Problem statement
Work out how many lines of the records contain "Highlighting". Answer with the number and nothing else.

Provided information

*** Begin section ***

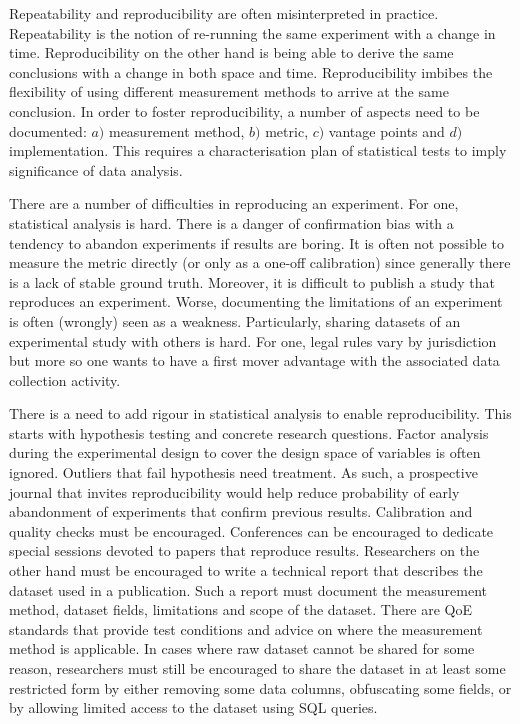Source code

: Repeatability and reproducibility are often misinterpreted in practice.
Repeatability is the notion of re-running the same experiment with a change in
time. Reproducibility on the other hand is being able to derive the same
conclusions with a change in both space and time.  Reproducibility imbibes the
flexibility of using different measurement methods to arrive at the same
conclusion.  In order to foster reproducibility, a number of aspects need to
be documented: $a)$ measurement method, $b)$ metric, $c)$ vantage points and
$d)$ implementation.  This requires a characterisation plan of statistical
tests to imply significance of data analysis.

There are a number of difficulties in reproducing an experiment.  For one,
statistical analysis is hard. There is a danger of confirmation bias with a
tendency to abandon experiments if results are boring.  It is often not
possible to measure the metric directly (or only as a one-off calibration)
since generally there is a lack of stable ground truth.  Moreover, it is
difficult to publish a study that reproduces an experiment. Worse, documenting
the limitations of an experiment is often (wrongly) seen as a weakness.
Particularly, sharing datasets of an experimental study with others is hard.
For one, legal rules vary by jurisdiction but more so one wants to have a
first mover advantage with the associated data collection activity.

There is a need to add rigour in statistical analysis to enable
reproducibility.  This starts with hypothesis testing and concrete research
questions. Factor analysis during the experimental design to cover the design
space of variables is often ignored. Outliers that fail hypothesis need
treatment. As such, a prospective journal that invites reproducibility would
help reduce probability of early abandonment of experiments that confirm
previous results. Calibration and quality checks must be encouraged.
Conferences can be encouraged to dedicate special sessions devoted to papers
that reproduce results. Researchers on the other hand must be encouraged to
write a technical report that describes the dataset used in a publication.
Such a report must document the measurement method, dataset fields,
limitations and scope of the dataset.  There are \ac{QoE} standards that
provide test conditions and advice on where the measurement method is
applicable. In cases where raw dataset cannot be shared for some reason,
researchers must still be encouraged to share the dataset in at least some
restricted form by either removing some data columns, obfuscating some fields,
or by allowing limited access to the dataset using SQL queries.
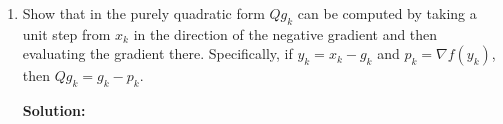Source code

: \documentclass[conference,onecolumn]{IEEEtran}
\begin{document}
\begin{enumerate}
\begin{enumerate}
                        \textbf{Solution:}

                        Gradient and Hessian of $f(x)$:
                        \begin{align*}
                              \begin{cases}
                                    \nabla f(x)            & = Qx + b \\
                                    H_f(x) = \nabla^2 f(x) & = Q
                              \end{cases}
                        \end{align*}
                        And we have:
                        \begin{align*}
                              g_k = \nabla f(x_k) = Qx_k + b
                        \end{align*}
                        Because it's steepest descent in each step, the descent direction $d_k$ at $x_k$ must be the negative gradient $-g_k$, so we have:
                        \begin{align*}
                              d_k = -g_k \Rightarrow d_k^T Q d_k = d_k^T Q (-g_k) = -d_k^T Q g_k
                        \end{align*}
                        Then by the update step of conjugate gradient method we have:
                        \begin{align*}
                              x_{k+1}  & = x_k + \alpha_k d_k                                               \\
                              \alpha_k & = -\frac{g_k^T d_k}{d_k^T Q d_k} = \frac{g_k^T d_k}{d_k^T (Q g_k)}
                        \end{align*}
                        Thus we don't need to use $Q$ explicitly to obtain $x_{k+1}$.
                  \item Show that in the purely quadratic form $Qg_k$ can be computed by taking a unit step from $x_k$ in the direction of the negative gradient and then evaluating the gradient there.
                        Specifically, if $y_k = x_k - g_k$ and $p_k = \nabla f (y_k)$, then $Qg_k = g_k - p_k$.

                        \textbf{Solution:}


\end{enumerate}
\end{enumerate}
\end{document}
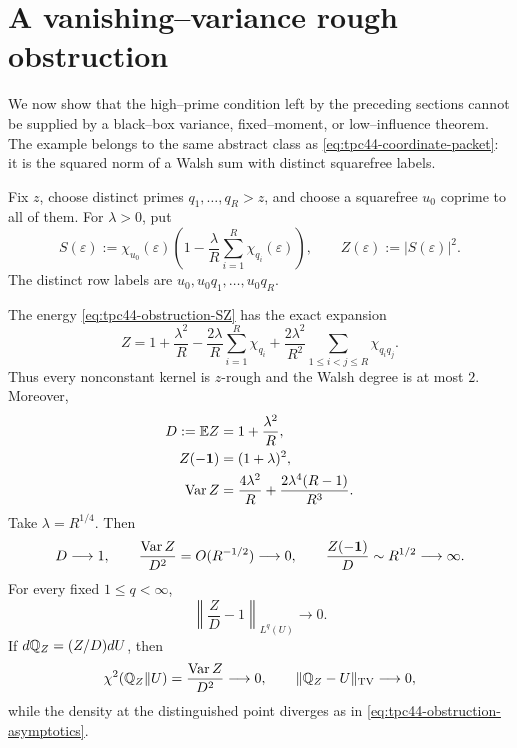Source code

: \section{A vanishing--variance rough obstruction}
\label{sec:tpc44-sharp-obstruction}

We now show that the high--prime condition left by the preceding
sections cannot be supplied by a black--box variance, fixed--moment, or
low--influence theorem.  The example belongs to the same abstract class
as \eqref{eq:tpc44-coordinate-packet}: it is the squared norm of a Walsh
sum with distinct squarefree labels.

Fix \(z\), choose distinct primes \(q_1,\ldots,q_R>z\), and choose a
squarefree \(u_0\) coprime to all of them.  For \(\lambda>0\), put
\begin{equation}
 S(\varepsilon)
 :=\chi_{u_0}(\varepsilon)
 \left(
  1-\frac{\lambda}{R}\sum_{i=1}^{R}\chi_{q_i}(\varepsilon)
 \right),
 \qquad Z(\varepsilon):=|S(\varepsilon)|^2.
 \label{eq:tpc44-obstruction-SZ}
\end{equation}
The distinct row labels are \(u_0,u_0q_1,\ldots,u_0q_R\).

\begin{theorem}
\label{thm:tpc44-rough-obstruction}
The energy \eqref{eq:tpc44-obstruction-SZ} has the exact expansion
\begin{equation}
 Z
 =1+\frac{\lambda^2}{R}
 -\frac{2\lambda}{R}\sum_{i=1}^{R}\chi_{q_i}
 +\frac{2\lambda^2}{R^2}
  \sum_{1\le i<j\le R}\chi_{q_iq_j}.
 \label{eq:tpc44-obstruction-expansion}
\end{equation}
Thus every nonconstant kernel is \(z\)-rough and the Walsh degree is at
most \(2\).  Moreover,
\begin{align}
 D:=\E Z&=1+\frac{\lambda^2}{R},
 \label{eq:tpc44-obstruction-D}\\
 Z(-\one)&=(1+\lambda)^2,
 \label{eq:tpc44-obstruction-corner}\\
 \operatorname{Var}Z
 &=\frac{4\lambda^2}{R}
  +\frac{2\lambda^4(R-1)}{R^3}.
 \label{eq:tpc44-obstruction-variance}
\end{align}
Take \(\lambda=R^{1/4}\).  Then
\begin{equation}
 D\longrightarrow1,
 \qquad
 \frac{\operatorname{Var}Z}{D^2}=O(R^{-1/2})\longrightarrow0,
 \qquad
 \frac{Z(-\one)}D\sim R^{1/2}\longrightarrow\infty.
 \label{eq:tpc44-obstruction-asymptotics}
\end{equation}
For every fixed \(1\le q<\infty\),
\begin{equation}
 \left\|\frac ZD-1\right\|_{L^q(U)}\longrightarrow0.
 \label{eq:tpc44-obstruction-fixed-moments}
\end{equation}
If \(d\QZ=(Z/D)dU\), then
\begin{equation}
 \chi^2(\QZ\|U)=\frac{\operatorname{Var}Z}{D^2}\longrightarrow0,
 \qquad
 \|\QZ-U\|_{\rm TV}\longrightarrow0,
 \label{eq:tpc44-obstruction-TV}
\end{equation}
while the density at the distinguished point diverges as in
\eqref{eq:tpc44-obstruction-asymptotics}.
\end{theorem}

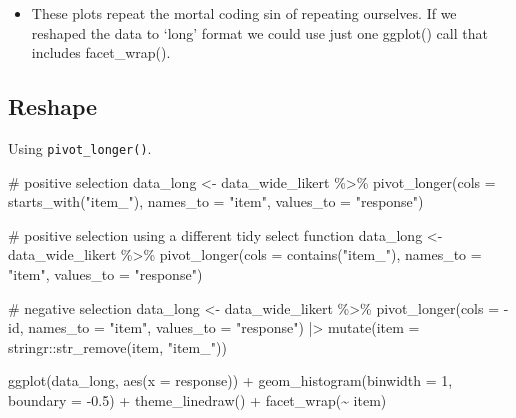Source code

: \documentclass[
  letterpaper,
  DIV=11,
  numbers=noendperiod]{scrreprt}
\newenvironment{Shaded}{\begin{snugshade}}{\end{snugshade}}
\newcommand{\AttributeTok}[1]{\textcolor[rgb]{0.40,0.45,0.13}{#1}}
\newcommand{\CommentTok}[1]{\textcolor[rgb]{0.37,0.37,0.37}{#1}}
\newcommand{\DecValTok}[1]{\textcolor[rgb]{0.68,0.00,0.00}{#1}}
\newcommand{\FloatTok}[1]{\textcolor[rgb]{0.68,0.00,0.00}{#1}}
\newcommand{\FunctionTok}[1]{\textcolor[rgb]{0.28,0.35,0.67}{#1}}
\newcommand{\NormalTok}[1]{\textcolor[rgb]{0.00,0.23,0.31}{#1}}
\newcommand{\OtherTok}[1]{\textcolor[rgb]{0.00,0.23,0.31}{#1}}
\newcommand{\SpecialCharTok}[1]{\textcolor[rgb]{0.37,0.37,0.37}{#1}}
\newcommand{\StringTok}[1]{\textcolor[rgb]{0.13,0.47,0.30}{#1}}
\providecommand{\tightlist}{%
  \setlength{\itemsep}{0pt}\setlength{\parskip}{0pt}}\usepackage{longtable,booktabs,array}
\begin{document}
\begin{itemize}
\tightlist
\item
  These plots repeat the mortal coding sin of repeating ourselves. If we
  reshaped the data to `long' format we could use just one ggplot() call
  that includes facet\_wrap().
\end{itemize}

\subsection{Reshape}\label{reshape}

Using \texttt{pivot\_longer()}.

\begin{Shaded}
\begin{Highlighting}[]
\CommentTok{\# positive selection}
\NormalTok{data\_long }\OtherTok{\textless{}{-}}\NormalTok{ data\_wide\_likert }\SpecialCharTok{\%\textgreater{}\%}
  \FunctionTok{pivot\_longer}\NormalTok{(}\AttributeTok{cols =} \FunctionTok{starts\_with}\NormalTok{(}\StringTok{"item\_"}\NormalTok{),}
               \AttributeTok{names\_to =} \StringTok{"item"}\NormalTok{,}
               \AttributeTok{values\_to =} \StringTok{"response"}\NormalTok{)}

\CommentTok{\# positive selection using a different tidy select function}
\NormalTok{data\_long }\OtherTok{\textless{}{-}}\NormalTok{ data\_wide\_likert }\SpecialCharTok{\%\textgreater{}\%}
  \FunctionTok{pivot\_longer}\NormalTok{(}\AttributeTok{cols =} \FunctionTok{contains}\NormalTok{(}\StringTok{"item\_"}\NormalTok{),}
               \AttributeTok{names\_to =} \StringTok{"item"}\NormalTok{,}
               \AttributeTok{values\_to =} \StringTok{"response"}\NormalTok{)}

\CommentTok{\# negative selection}
\NormalTok{data\_long }\OtherTok{\textless{}{-}}\NormalTok{ data\_wide\_likert }\SpecialCharTok{\%\textgreater{}\%}
  \FunctionTok{pivot\_longer}\NormalTok{(}\AttributeTok{cols =} \SpecialCharTok{{-}}\NormalTok{id,}
               \AttributeTok{names\_to =} \StringTok{"item"}\NormalTok{,}
               \AttributeTok{values\_to =} \StringTok{"response"}\NormalTok{) }\SpecialCharTok{|\textgreater{}}
  \FunctionTok{mutate}\NormalTok{(}\AttributeTok{item =}\NormalTok{ stringr}\SpecialCharTok{::}\FunctionTok{str\_remove}\NormalTok{(item, }\StringTok{"item\_"}\NormalTok{))}

\FunctionTok{ggplot}\NormalTok{(data\_long, }\FunctionTok{aes}\NormalTok{(}\AttributeTok{x =}\NormalTok{ response)) }\SpecialCharTok{+}
  \FunctionTok{geom\_histogram}\NormalTok{(}\AttributeTok{binwidth =} \DecValTok{1}\NormalTok{, }\AttributeTok{boundary =} \SpecialCharTok{{-}}\FloatTok{0.5}\NormalTok{) }\SpecialCharTok{+}
  \FunctionTok{theme\_linedraw}\NormalTok{() }\SpecialCharTok{+}
  \FunctionTok{facet\_wrap}\NormalTok{(}\SpecialCharTok{\textasciitilde{}}\NormalTok{ item)}
\end{Highlighting}
\end{Shaded}
\end{document}
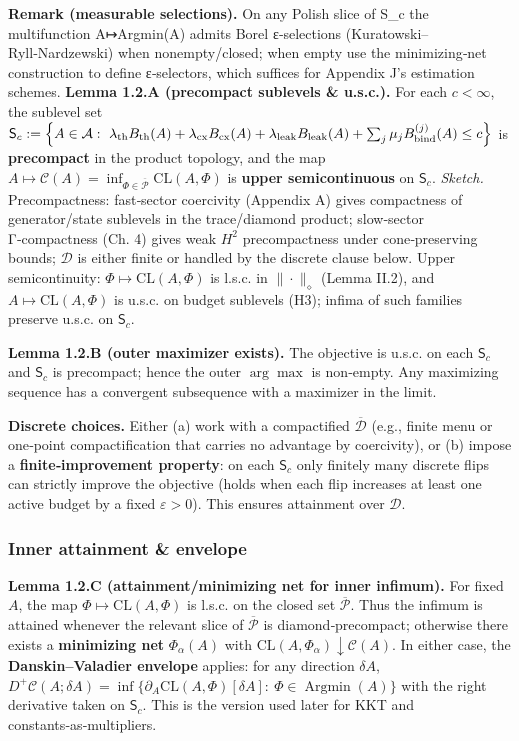 \documentclass[
]{article}
\numberwithin{equation}{section}
\begin{document}
\textbf{Remark (measurable selections).} On any Polish slice of S\_c the
multifunction A↦Argmin(A) admits Borel ε‑selections
(Kuratowski--Ryll‑Nardzewski) when nonempty/closed; when empty use the
minimizing‑net construction to define ε‑selectors, which suffices for
Appendix J's estimation schemes. \textbf{Lemma 1.2.A (precompact
sublevels \& u.s.c.).} For each \(c<\infty\), the sublevel set
\(\mathsf S_c:=\Big\{A\in\mathcal A:\ \lambda_{\rm th} B_{\rm th}(A)+\lambda_{\rm cx} B_{\rm cx}(A)+\lambda_{\rm leak} B_{\rm leak}(A)+\textstyle\sum_j\mu_j B_{\rm bind}^{(j)}(A)\le c\Big\}\)
is \textbf{precompact} in the product topology, and the map
\(A\mapsto \mathcal C(A)=\inf_{\Phi\in\overline{\mathcal P}}\mathrm{CL}(A,\Phi)\)
is \textbf{upper semicontinuous} on \(\mathsf S_c\). \emph{Sketch.}
Precompactness: fast‑sector coercivity (Appendix A) gives compactness of
generator/state sublevels in the trace/diamond product; slow‑sector
Γ‑compactness (Ch. 4) gives weak \(H^2\) precompactness under
cone‑preserving bounds; \(\mathcal D\) is either finite or handled by
the discrete clause below. Upper semicontinuity:
\(\Phi\mapsto\mathrm{CL}(A,\Phi)\) is l.s.c. in \(\|\cdot\|_\diamond\)
(Lemma II.2), and \(A\mapsto\mathrm{CL}(A,\Phi)\) is u.s.c. on budget
sublevels (H3); infima of such families preserve u.s.c. on
\(\mathsf S_c\).

\textbf{Lemma 1.2.B (outer maximizer exists).} The objective is u.s.c.
on each \(\mathsf S_c\) and \(\mathsf S_c\) is precompact; hence the
outer \(\arg\max\) is non‑empty. Any maximizing sequence has a
convergent subsequence with a maximizer in the limit.

\textbf{Discrete choices.} Either (a) work with a compactified
\(\overline{\mathcal D}\) (e.g., finite menu or one‑point
compactification that carries no advantage by coercivity), or (b) impose
a \textbf{finite‑improvement property}: on each \(\mathsf S_c\) only
finitely many discrete flips can strictly improve the objective (holds
when each flip increases at least one active budget by a fixed
\(\varepsilon>0\)). This ensures attainment over \(\mathcal D\).

\hypertarget{inner-attainment-envelope}{%
\subsubsection{Inner attainment \&
envelope}\label{inner-attainment-envelope}}

\textbf{Lemma 1.2.C (attainment/minimizing net for inner infimum).} For
fixed \(A\), the map \(\Phi\mapsto \mathrm{CL}(A,\Phi)\) is l.s.c. on
the closed set \(\overline{\mathcal P}\). Thus the infimum is attained
whenever the relevant slice of \(\overline{\mathcal P}\) is
diamond‑precompact; otherwise there exists a \textbf{minimizing net}
\(\Phi_\alpha(A)\) with
\(\mathrm{CL}(A,\Phi_\alpha)\downarrow \mathcal C(A)\). In either case,
the \textbf{Danskin--Valadier envelope} applies: for any direction
\(\delta A\),
\(D^+\mathcal C(A;\delta A)=\inf\{\partial_A\mathrm{CL}(A,\Phi)[\delta A]:\ \Phi\in \operatorname{Argmin}(A)\}\)
with the right derivative taken on \(\mathsf S_c\). This is the version
used later for KKT and constants‑as‑multipliers.
\end{document}
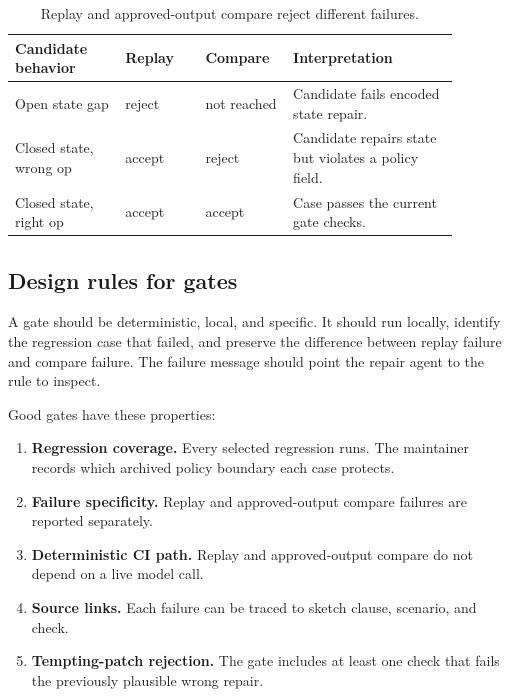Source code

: \documentclass[11pt]{article}
\begin{document}
\begin{table}[t]
\begin{center}
\small
\begin{tabular}{p{0.22\linewidth}p{0.16\linewidth}p{0.17\linewidth}p{0.33\linewidth}}
\toprule
Candidate behavior & Replay & Compare & Interpretation \\
\midrule
Open state gap & reject & not reached & Candidate fails encoded state repair. \\
Closed state, wrong op & accept & reject & Candidate repairs state but violates a policy field. \\
Closed state, right op & accept & accept & Case passes the current gate checks. \\
\bottomrule
\end{tabular}
\end{center}
\caption{Replay and approved-output compare reject different failures.}
\label{tab:gate-matrix}
\end{table}

\subsection{Design rules for gates}

A gate should be deterministic, local, and specific.  It should run locally, identify the
regression case that failed, and preserve the difference between replay failure and compare
failure.  The failure message should point the repair agent to the rule to inspect.

Good gates have these properties:

\begin{enumerate}
  \item \textbf{Regression coverage.}  Every selected regression runs.  The maintainer records
        which archived policy boundary each case protects.
  \item \textbf{Failure specificity.}  Replay and approved-output compare failures are reported separately.
  \item \textbf{Deterministic CI path.}  Replay and approved-output compare do not depend on a
        live model call.
  \item \textbf{Source links.}  Each failure can be traced to sketch clause, scenario, and check.
  \item \textbf{Tempting-patch rejection.}  The gate includes at least one check that fails the
        previously plausible wrong repair.
\end{enumerate}
\end{document}
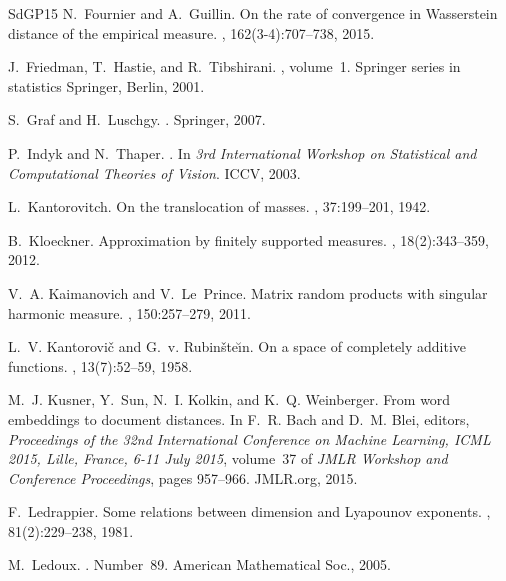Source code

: \documentclass[sts]{imsart}
\begin{document}
\begin{thebibliography}{SdGP{\etalchar{+}}15}
N.~Fournier and A.~Guillin.
\newblock On the rate of convergence in {W}asserstein distance of the empirical
  measure.
, 162(3-4):707--738, 2015.

J.~Friedman, T.~Hastie, and R.~Tibshirani.
, volume~1.
\newblock Springer series in statistics Springer, Berlin, 2001.

S.~Graf and H.~Luschgy.
.
\newblock Springer, 2007.

P.~Indyk and N.~Thaper.
.
\newblock In {\em 3rd International Workshop on Statistical and Computational
  Theories of Vision}. ICCV, 2003.

L.~Kantorovitch.
\newblock On the translocation of masses.
, 37:199--201, 1942.

B.~Kloeckner.
\newblock Approximation by finitely supported measures.
, 18(2):343--359, 2012.

V.~A. Kaimanovich and V.~Le~Prince.
\newblock Matrix random products with singular harmonic measure.
, 150:257--279, 2011.

L.~V. Kantorovi\v{c} and G.~v. Rubin\v{s}te\u\i{n}.
\newblock On a space of completely additive functions.
, 13(7):52--59, 1958.

M.~J. Kusner, Y.~Sun, N.~I. Kolkin, and K.~Q. Weinberger.
\newblock From word embeddings to document distances.
\newblock In F.~R. Bach and D.~M. Blei, editors, {\em Proceedings of the 32nd
  International Conference on Machine Learning, {ICML} 2015, Lille, France,
  6-11 July 2015}, volume~37 of {\em {JMLR} Workshop and Conference
  Proceedings}, pages 957--966. JMLR.org, 2015.

F.~Ledrappier.
\newblock Some relations between dimension and {L}yapounov exponents.
, 81(2):229--238, 1981.

M.~Ledoux.
.
\newblock Number~89. American Mathematical Soc., 2005.


\end{thebibliography}
\end{document}
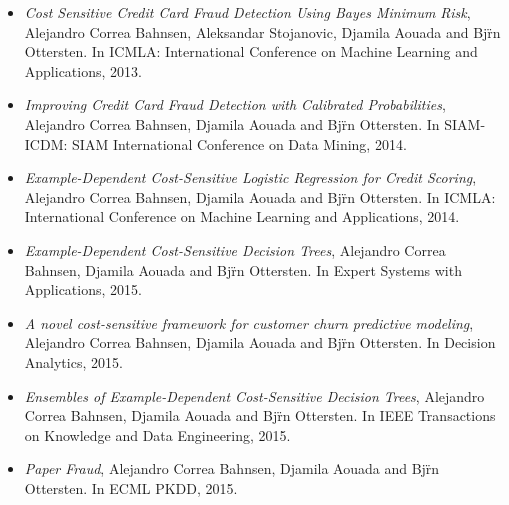 \begin{itemize}
\item \citep{CorreaBahnsen2013} \textit{Cost Sensitive Credit Card Fraud Detection Using Bayes 
Minimum Risk},
Alejandro Correa Bahnsen,  Aleksandar Stojanovic, Djamila Aouada and Bj\"rn Ottersten.
In ICMLA: International Conference on Machine Learning and Applications, 2013.

\item \citep{CorreaBahnsen2014} \textit{Improving Credit Card Fraud Detection with Calibrated 
Probabilities},
Alejandro Correa Bahnsen, Djamila Aouada and Bj\"rn Ottersten.
In SIAM-ICDM: SIAM International Conference on Data Mining, 2014.

\item \citep{CorreaBahnsen2014b} \textit{Example-Dependent Cost-Sensitive Logistic Regression for 
Credit Scoring},
Alejandro Correa Bahnsen, Djamila Aouada and Bj\"rn Ottersten.
In ICMLA: International Conference on Machine Learning and Applications, 2014.

\item \citep{CorreaBahnsen2015} \textit{Example-Dependent Cost-Sensitive Decision Trees},
Alejandro Correa Bahnsen, Djamila Aouada and Bj\"rn Ottersten.
In Expert Systems with Applications, 2015.

\item \citep{CorreaBahnsen2015a} \textit{A novel cost-sensitive framework for customer churn 
predictive modeling},
Alejandro Correa Bahnsen, Djamila Aouada and Bj\"rn Ottersten.
In Decision Analytics, 2015.

\item \citep{CorreaBahnsen2015b} \textit{Ensembles of Example-Dependent Cost-Sensitive Decision 
Trees},
Alejandro Correa Bahnsen, Djamila Aouada and Bj\"rn Ottersten.
In IEEE Transactions on Knowledge and Data Engineering, 2015.

\item \citep{CorreaBahnsen2015c} \textit{Paper Fraud},
Alejandro Correa Bahnsen, Djamila Aouada and Bj\"rn Ottersten.
In ECML PKDD, 2015.

\end{itemize}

*** End section ***

Expected answer
2